Мне было страшно расстаться с этим сном, хотя и холодно было
промокшей ноге, хотя далеко сползла с плеча и подмялась шинель. Я держал
Катю за руки, я не отпускал этот сон, но уже случилось что-то страшное, и
нужно было заставить себя проснуться.
Я открыл глаза. Освещенный первыми лучами солнца, туман лениво бродил
между деревьями. У меня было мокрое лицо, мокрые руки. Ромашов сидел
поодаль в прежней сонно-равнодушной позе. Все, кажется, было, как прежде,
но все было уже совершенно другим.
Он не смотрел на меня. Потом посмотрел - искоса, очень быстро, и я
сразу понял, почему мне так неудобно лежать. Он вытащил из-под моей головы
мешок с сухарями. Кроме того, он вытащил флягу с водкой и пистолет.
Кровь бросилась мне в лицо.

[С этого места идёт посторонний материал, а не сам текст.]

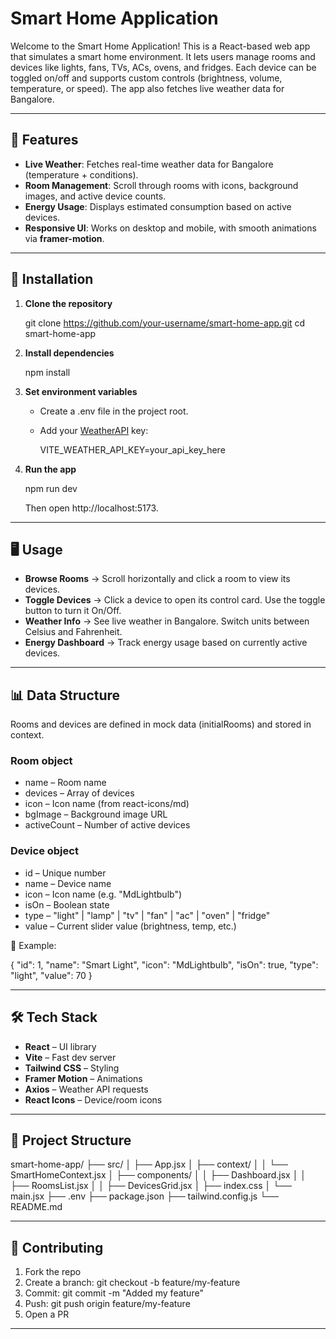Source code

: # Smart Home Application

Welcome to the Smart Home Application! This is a React-based web app that simulates a smart home environment. It lets users manage rooms and devices like lights, fans, TVs, ACs, ovens, and fridges. Each device can be toggled on/off and supports custom controls (brightness, volume, temperature, or speed). The app also fetches live weather data for Bangalore.

---

## 🌟 Features

- **Live Weather**: Fetches real-time weather data for Bangalore (temperature + conditions).
- **Room Management**: Scroll through rooms with icons, background images, and active device counts.
- **Energy Usage**: Displays estimated consumption based on active devices.
- **Responsive UI**: Works on desktop and mobile, with smooth animations via **framer-motion**.

---

## 🚀 Installation

1. **Clone the repository**
   
   git clone https://github.com/your-username/smart-home-app.git
   cd smart-home-app


2. **Install dependencies**

   npm install
  

3. **Set environment variables**

   - Create a .env file in the project root.
   - Add your [WeatherAPI](https://www.weatherapi.com/) key:

     VITE_WEATHER_API_KEY=your_api_key_here


4. **Run the app**

   npm run dev

   Then open http://localhost:5173.

---

## 🖥️ Usage

- **Browse Rooms** → Scroll horizontally and click a room to view its devices.
- **Toggle Devices** → Click a device to open its control card. Use the toggle button to turn it On/Off.
- **Weather Info** → See live weather in Bangalore. Switch units between Celsius and Fahrenheit.
- **Energy Dashboard** → Track energy usage based on currently active devices.

---

## 📊 Data Structure

Rooms and devices are defined in mock data (initialRooms) and stored in context.

### Room object

- name – Room name
- devices – Array of devices
- icon – Icon name (from react-icons/md)
- bgImage – Background image URL
- activeCount – Number of active devices

### Device object

- id – Unique number
- name – Device name
- icon – Icon name (e.g. "MdLightbulb")
- isOn – Boolean state
- type – "light" | "lamp" | "tv" | "fan" | "ac" | "oven" | "fridge"
- value – Current slider value (brightness, temp, etc.)

📌 Example:

{
  "id": 1,
  "name": "Smart Light",
  "icon": "MdLightbulb",
  "isOn": true,
  "type": "light",
  "value": 70
}


---

## 🛠️ Tech Stack

- **React** – UI library
- **Vite** – Fast dev server
- **Tailwind CSS** – Styling
- **Framer Motion** – Animations
- **Axios** – Weather API requests
- **React Icons** – Device/room icons

---

## 📂 Project Structure

smart-home-app/
├── src/
│   ├── App.jsx
│   ├── context/
│   │   └── SmartHomeContext.jsx
│   ├── components/
│   │   ├── Dashboard.jsx
│   │   ├── RoomsList.jsx
│   │   ├── DevicesGrid.jsx
│   ├── index.css
│   └── main.jsx
├── .env
├── package.json
├── tailwind.config.js
└── README.md


---

## 🤝 Contributing

1. Fork the repo
2. Create a branch: git checkout -b feature/my-feature
3. Commit: git commit -m "Added my feature"
4. Push: git push origin feature/my-feature
5. Open a PR

---
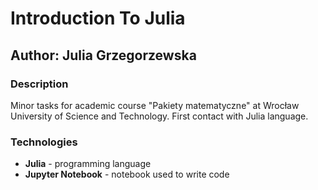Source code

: # Introduction To Julia

## Author: Julia Grzegorzewska

### Description
Minor tasks for academic course "Pakiety matematyczne" at Wrocław University of Science and Technology. First contact with Julia language.


### Technologies
- **Julia** - programming language
- **Jupyter Notebook** - notebook used to write code
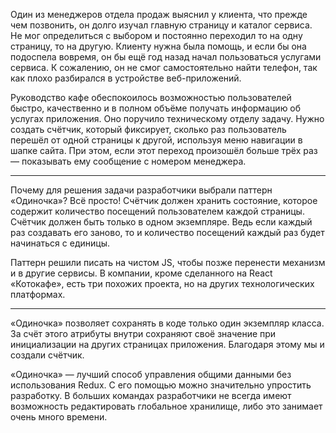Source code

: Один из менеджеров отдела продаж выяснил у клиента, что прежде чем позвонить, он долго изучал главную страницу и каталог сервиса. Не мог определиться с выбором и постоянно переходил то на одну страницу, то на другую. Клиенту нужна была помощь, и если бы она подоспела вовремя, он бы ещё год назад начал пользоваться услугами сервиса. К сожалению, он не смог самостоятельно найти телефон, так как плохо разбирался в устройстве веб-приложений.

Руководство кафе обеспокоилось возможностью пользователей быстро, качественно и в полном объёме получать информацию об услугах приложения. Оно поручило техническому отделу задачу. Нужно создать счётчик, который фиксирует, сколько раз пользователь перешёл от одной страницы к другой, используя меню навигации в шапке сайта. При этом, если этот переход произошёл больше трёх раз — показывать ему сообщение с номером менеджера.

----------------------------------

Почему для решения задачи разработчики выбрали паттерн «Одиночка»? Всё просто! Счётчик должен хранить состояние, которое содержит количество посещений пользователем каждой страницы. Счётчик должен быть только в одном экземпляре. Ведь если каждый раз создавать его заново, то и количество посещений каждый раз будет начинаться с единицы.

Паттерн решили писать на чистом JS, чтобы позже перенести механизм и в другие сервисы. В компании, кроме сделанного на React «Котокафе», есть три похожих проекта, но на других технологических платформах.

----------------------------------

«Одиночка» позволяет сохранять в коде только один экземпляр класса. За счёт этого атрибуты внутри сохраняют своё значение при инициализации на других страницах приложения. Благодаря этому мы и создали счётчик.

«Одиночка» — лучший способ управления общими данными без использования Redux. С его помощью можно значительно упростить разработку. В больших командах разработчики не всегда имеют возможность редактировать глобальное хранилище, либо это занимает очень много времени.
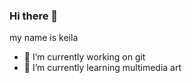 ### Hi there 👋
my name is keila
- 🔭 I’m currently working on git
- 🌱 I’m currently learning multimedia art
<!--
**keilocaa/keilocaa** is a ✨ _special_ ✨ repository because its `README.md` (this file) appears on your GitHub profile.

Here are some ideas to get you started:


- 👯 I’m looking to collaborate on ...
- 🤔 I’m looking for help with ...
- 💬 Ask me about ...
- 📫 How to reach me: ...
- 😄 Pronouns: she/them
- ⚡ Fun fact: i dont have ig
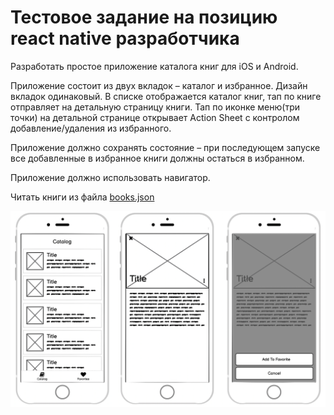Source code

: # Тестовое задание на позицию react native разработчика

Разработать простое приложение каталога книг для iOS и Android.

Приложение состоит из двух вкладок – каталог и избранное. Дизайн вкладок одинаковый. В списке отображается каталог книг, тап по книге отправляет на детальную страницу книги. Тап по иконке меню(три точки) на детальной странице открывает Action Sheet с контролом добавление/удаления из избранного. 

Приложение должно сохранять состояние – при последующем запуске все добавленные в избранное книги должны остаться в избранном.

Приложение должно использовать навигатор.

Читать книги из файла [books.json](books.json)

![](screens.png)
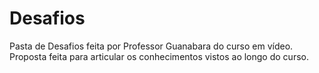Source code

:# Desafios
 Pasta de Desafios feita por Professor Guanabara do curso em vídeo. Proposta feita para articular os conhecimentos vistos ao longo do curso.
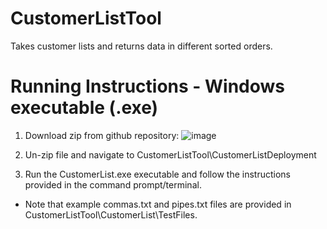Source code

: # CustomerListTool
Takes customer lists and returns data in different sorted orders.

# Running Instructions - Windows executable (.exe)
1. Download zip from github repository:
![image](https://user-images.githubusercontent.com/22505697/164030446-c4a16c19-4bcd-42c4-8b75-e6e17f0ff2ca.png)

2. Un-zip file and navigate to CustomerListTool\CustomerListDeployment

3. Run the CustomerList.exe executable and follow the instructions provided in the command prompt/terminal.
  - Note that example commas.txt and pipes.txt files are provided in CustomerListTool\CustomerList\TestFiles.
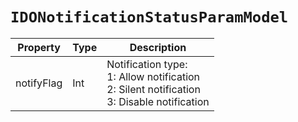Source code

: # `IDONotificationStatusParamModel`

| Property| Type| Description|
| ----------- | ------- | ------------ |
| notifyFlag | Int | Notification type:<br/>1: Allow notification<br/>2: Silent notification<br/>3: Disable notification|
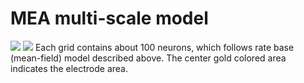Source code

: # MEA multi-scale model
<img src="https://latex.codecogs.com/gif.latex?\begin{cases}&space;\tau&space;\frac{dE_i}{dt}&space;=&space;-E_i&space;&plus;&space;g(J_i&space;u_i&space;x_i&space;E_i&space;&plus;&space;c_i&space;E_{i&plus;1}&space;&plus;&space;c_{i-1}&space;E_{i-1}&space;-&space;c_{thre}&space;z)\\&space;\frac{du_i}{dt}&space;=&space;\frac{U_i&space;-&space;u_i}{\tau_F}&space;&plus;&space;U_i&space;(1-u_i)&space;E_i\\&space;\frac{dx_i}{dt}&space;=&space;\frac{1-x_i}{\tau_D}&space;-&space;u_i&space;x_i&space;E_i\\&space;\frac{dz_i}{dt}&space;=&space;\frac{E_i&space;-&space;z_i}{\tau_{th}}\\&space;\end{cases}\\&space;g(z)&space;=&space;\alpha&space;\log(1&space;&plus;&space;\exp{\frac{z}{\alpha}})\\&space;\tau&space;:&space;membrane\:&space;time\:&space;constant\\&space;J_i&space;:&space;strength\:&space;of\:&space;connection\,&space;inside\,&space;grid\\&space;c_i&space;:&space;strength\,&space;of\,&space;connection\,&space;between\,&space;ith\,&space;grid\\&space;c_{thre}&space;:&space;dynamic\;&space;threshold\;coefficient\\&space;U_i&space;:&space;baseline\;&space;utilization&space;\;factor\\&space;\tau_F&space;:&space;recovery\;&space;time\;&space;constant\;of\;utilazation\;factor\\&space;\tau_D&space;:&space;recovery\;time\;constant\;of\;synaptic\;resources\\&space;\tau_{th}&space;:time\;constant\;of\;dynamic\;threshold" />

<img src="https://drive.google.com/open?id=19NJ8Ek7Or-BYCuhm0zMmXLX16UlGlAEK" />
Each grid contains about 100 neurons, which follows rate base (mean-field) model described above. The center gold colored area indicates the electrode area.
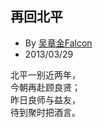
## 再回北平

* By [吴章金Falcon](http://weibo.com/wuzhangjin)
* 2013/03/29

北平一别近两年，<br>
今朝再赴顾良贤；<br>
昨日良师与益友，<br>
待到聚时把酒言。


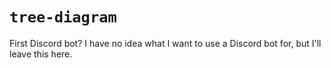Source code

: # `tree-diagram`

First Discord bot? I have no idea what I want to use a Discord bot for, but I'll leave this here.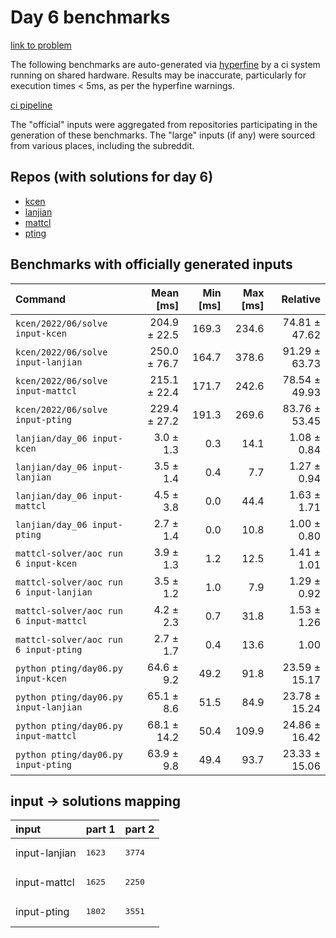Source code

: # Day 6 benchmarks

[link to problem](http://adventofcode.com/2022/day/6)

The following benchmarks are auto-generated via [hyperfine](https://github.com/sharkdp/hyperfine) by a ci system running on shared hardware. Results may be inaccurate, particularly for execution times < 5ms, as per the hyperfine warnings.

[ci pipeline](http://ci.papercode.net:8080/teams/aoc2022/pipelines/aoc-compare-2022)

The "official" inputs were aggregated from repositories participating in the generation of these benchmarks. The "large" inputs (if any) were sourced from various places, including the subreddit.

## Repos (with solutions for day 6)


- [kcen](https://github.com/kcen/AdventOfCode)
- [lanjian](https://github.com/LanJian/aoc-2022)
- [mattcl](https://github.com/mattcl/aoc2022)
- [pting](https://github.com/pting/aoc2022)

## Benchmarks with officially generated inputs
| Command | Mean [ms] | Min [ms] | Max [ms] | Relative |
|:---|---:|---:|---:|---:|
| `kcen/2022/06/solve input-kcen` | 204.9 ± 22.5 | 169.3 | 234.6 | 74.81 ± 47.62 |
| `kcen/2022/06/solve input-lanjian` | 250.0 ± 76.7 | 164.7 | 378.6 | 91.29 ± 63.73 |
| `kcen/2022/06/solve input-mattcl` | 215.1 ± 22.4 | 171.7 | 242.6 | 78.54 ± 49.93 |
| `kcen/2022/06/solve input-pting` | 229.4 ± 27.2 | 191.3 | 269.6 | 83.76 ± 53.45 |
| `lanjian/day_06 input-kcen` | 3.0 ± 1.3 | 0.3 | 14.1 | 1.08 ± 0.84 |
| `lanjian/day_06 input-lanjian` | 3.5 ± 1.4 | 0.4 | 7.7 | 1.27 ± 0.94 |
| `lanjian/day_06 input-mattcl` | 4.5 ± 3.8 | 0.0 | 44.4 | 1.63 ± 1.71 |
| `lanjian/day_06 input-pting` | 2.7 ± 1.4 | 0.0 | 10.8 | 1.00 ± 0.80 |
| `mattcl-solver/aoc run 6 input-kcen` | 3.9 ± 1.3 | 1.2 | 12.5 | 1.41 ± 1.01 |
| `mattcl-solver/aoc run 6 input-lanjian` | 3.5 ± 1.2 | 1.0 | 7.9 | 1.29 ± 0.92 |
| `mattcl-solver/aoc run 6 input-mattcl` | 4.2 ± 2.3 | 0.7 | 31.8 | 1.53 ± 1.26 |
| `mattcl-solver/aoc run 6 input-pting` | 2.7 ± 1.7 | 0.4 | 13.6 | 1.00 |
| `python pting/day06.py input-kcen` | 64.6 ± 9.2 | 49.2 | 91.8 | 23.59 ± 15.17 |
| `python pting/day06.py input-lanjian` | 65.1 ± 8.6 | 51.5 | 84.9 | 23.78 ± 15.24 |
| `python pting/day06.py input-mattcl` | 68.1 ± 14.2 | 50.4 | 109.9 | 24.86 ± 16.42 |
| `python pting/day06.py input-pting` | 63.9 ± 9.8 | 49.4 | 93.7 | 23.33 ± 15.06 |

## input -> solutions mapping
|input|part 1|part 2|
|:---|:---|:---|
|input-lanjian|<pre>1623</pre>|<pre>3774</pre>|
|input-mattcl|<pre>1625</pre>|<pre>2250</pre>|
|input-pting|<pre>1802</pre>|<pre>3551</pre>|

Он вытащил пистолет!
- Сейчас же верни оружие, болван! - сказал я спокойно.
Он промолчал.
- Ну!
- Ты все равно умрешь, - сказал он торопливо. - Тебе не нужно оружия.
- Умру я или нет, это уж мое дело. Но ты мне верни пистолет, если не
хочешь попасть под полевой суд. Понятно?
Он стал коротко, быстро дышать.
- Какой там полевой суд! Мы одни, и никто ничего не узнает. В
сущности, тебя уже давно нет. О том, что ты еще жив, ничего неизвестно.
Теперь он в упор смотрел на меня, и у него были очень странные глаза
- какие-то торжественные, широко открытые. Может быть, он помешался?
- Знаешь что? Глотни-ка из фляги, - сказал я спокойно, - и приди в
себя. А уж потом мы решим - жив я или умер.
Но Ромашов не слушал меня.
- Я остался, чтобы сказать, что ты мешал мне всегда и везде. Каждый
день, каждый час! Ты мне надоел смертельно, безумно! Ты мне надоел тысячу
лет!
Безусловно, он не был вполне нормален в эту минуту. Последняя фраза
"надоел тысячу лет" убедила меня.
- Но теперь все кончено, навсегда! - в каком-то самозабвении
продолжал Ромашов. - Все равно ты умер бы, у тебя гангрена. Теперь ты
умрешь скорее, сейчас, вот и все.
- Допустим! - Между нами было не больше трех шагов, и, если удачно
бросить костыль, возможно, я мог бы оглушить его. Но я еще говорил
спокойно. - Но за чем же ты взял планшет? Там мои документы.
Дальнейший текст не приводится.